I wrote out, on index card, each subject for a week’s worth of school. I did this for 4 days a week, since (1) I’m not worried about finishing all of Year 1 in one year and (2) when co-op starts in Sept, we will only have the 4 days, assuming we do school every weekday. Yes, I’ll have to figure out doing our errand running and doing school both on one day. Others have figured this out, I can, too.

I color coded each subject by the ‘type’ of work it required. For example, those subjects that require oral narration*, I coded blue. I grouped all the music study, picture study, poetry and free read together (red) since they are a lot of input type work, and less output. Copy work, nature study, drawing, timeline (which has replaced recitation), and geography were grouped b/c they require some kind of hand work (writing, etc). Bob Book (phonics/reading) and Chinese are group because they are both strongly language learning focused. Recitation got moved to the bottom, and timeline was put in its place, as I feel it will happen outside of school time most weeks.

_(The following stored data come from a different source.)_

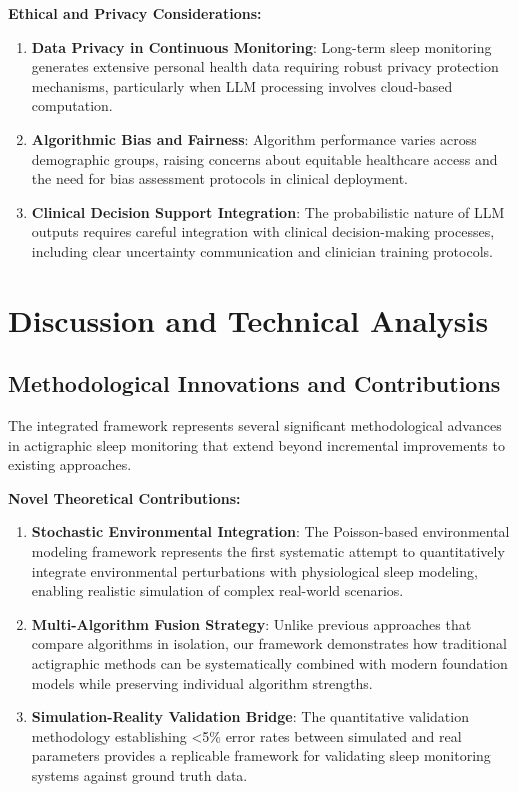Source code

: \documentclass[conference]{IEEEtran}
\begin{document}
\textbf{Ethical and Privacy Considerations:}
\begin{enumerate}
    \item \textbf{Data Privacy in Continuous Monitoring}: Long-term sleep monitoring generates extensive personal health data requiring robust privacy protection mechanisms, particularly when LLM processing involves cloud-based computation.
    
    \item \textbf{Algorithmic Bias and Fairness}: Algorithm performance varies across demographic groups, raising concerns about equitable healthcare access and the need for bias assessment protocols in clinical deployment.
    
    \item \textbf{Clinical Decision Support Integration}: The probabilistic nature of LLM outputs requires careful integration with clinical decision-making processes, including clear uncertainty communication and clinician training protocols.
\end{enumerate}

\section{Discussion and Technical Analysis}
\subsection{Methodological Innovations and Contributions}
The integrated framework represents several significant methodological advances in actigraphic sleep monitoring that extend beyond incremental improvements to existing approaches.

\textbf{Novel Theoretical Contributions:}
\begin{enumerate}
    \item \textbf{Stochastic Environmental Integration}: The Poisson-based environmental modeling framework represents the first systematic attempt to quantitatively integrate environmental perturbations with physiological sleep modeling, enabling realistic simulation of complex real-world scenarios.
    
    \item \textbf{Multi-Algorithm Fusion Strategy}: Unlike previous approaches that compare algorithms in isolation, our framework demonstrates how traditional actigraphic methods can be systematically combined with modern foundation models while preserving individual algorithm strengths.
    
    \item \textbf{Simulation-Reality Validation Bridge}: The quantitative validation methodology establishing <5\% error rates between simulated and real parameters provides a replicable framework for validating sleep monitoring systems against ground truth data.
\end{enumerate}
\end{document}

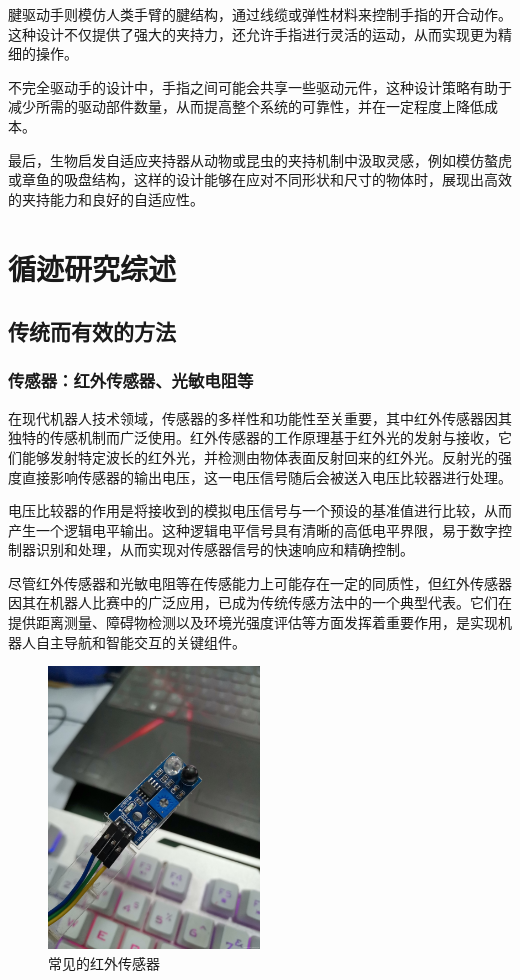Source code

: \documentclass{report}
\begin{document}
腱驱动手则模仿人类手臂的腱结构，通过线缆或弹性材料来控制手指的开合动作。这种设计不仅提供了强大的夹持力，还允许手指进行灵活的运动，从而实现更为精细的操作。

不完全驱动手的设计中，手指之间可能会共享一些驱动元件，这种设计策略有助于减少所需的驱动部件数量，从而提高整个系统的可靠性，并在一定程度上降低成本。

最后，生物启发自适应夹持器从动物或昆虫的夹持机制中汲取灵感，例如模仿螯虎或章鱼的吸盘结构，这样的设计能够在应对不同形状和尺寸的物体时，展现出高效的夹持能力和良好的自适应性。


\newpage
\section{循迹研究综述}
\subsection{传统而有效的方法\cite{intro2023robot}}
\label{subsec:label}
\subsubsection{传感器：红外传感器、光敏电阻等}
\label{subsec:label}
在现代机器人技术领域，传感器的多样性和功能性至关重要，其中红外传感器因其独特的传感机制而广泛使用。红外传感器的工作原理基于红外光的发射与接收，它们能够发射特定波长的红外光，并检测由物体表面反射回来的红外光。反射光的强度直接影响传感器的输出电压，这一电压信号随后会被送入电压比较器进行处理。

电压比较器的作用是将接收到的模拟电压信号与一个预设的基准值进行比较，从而产生一个逻辑电平输出。这种逻辑电平信号具有清晰的高低电平界限，易于数字控制器识别和处理，从而实现对传感器信号的快速响应和精确控制。

尽管红外传感器和光敏电阻等在传感能力上可能存在一定的同质性，但红外传感器因其在机器人比赛中的广泛应用，已成为传统传感方法中的一个典型代表。它们在提供距离测量、障碍物检测以及环境光强度评估等方面发挥着重要作用，是实现机器人自主导航和智能交互的关键组件。
\begin{figure}[ht]
  \centering
  \includegraphics[width=0.5\textwidth]{figures/sensor.jpg}
  \caption{ 常见的红外传感器}
\end{figure}
\end{document}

My laying out of the subjects in the order they are in is designed to separate like subjects. When I was happy with the ordering, I taped them to the poster board.  I’ve seen this type of scheduling in other places, and you can even buy cards from at least one place. I’m more happy with the index cards… I didn’t have to buy anything new to do, and it also means I didn’t feel bad when Little Man decided to draw an arrow on one in an attempt to trade 2 subjects. He wanted “Free Read” to come earlier in the line up. This affirms my thought that the free read is a motivation to get through the other, less loved things.

I like doing stuff with my own hands, so both these items were right up my alley. I hope the ideas help others figure out what will work in their homes. What ways have you done a history timeline? How do you organize your school time?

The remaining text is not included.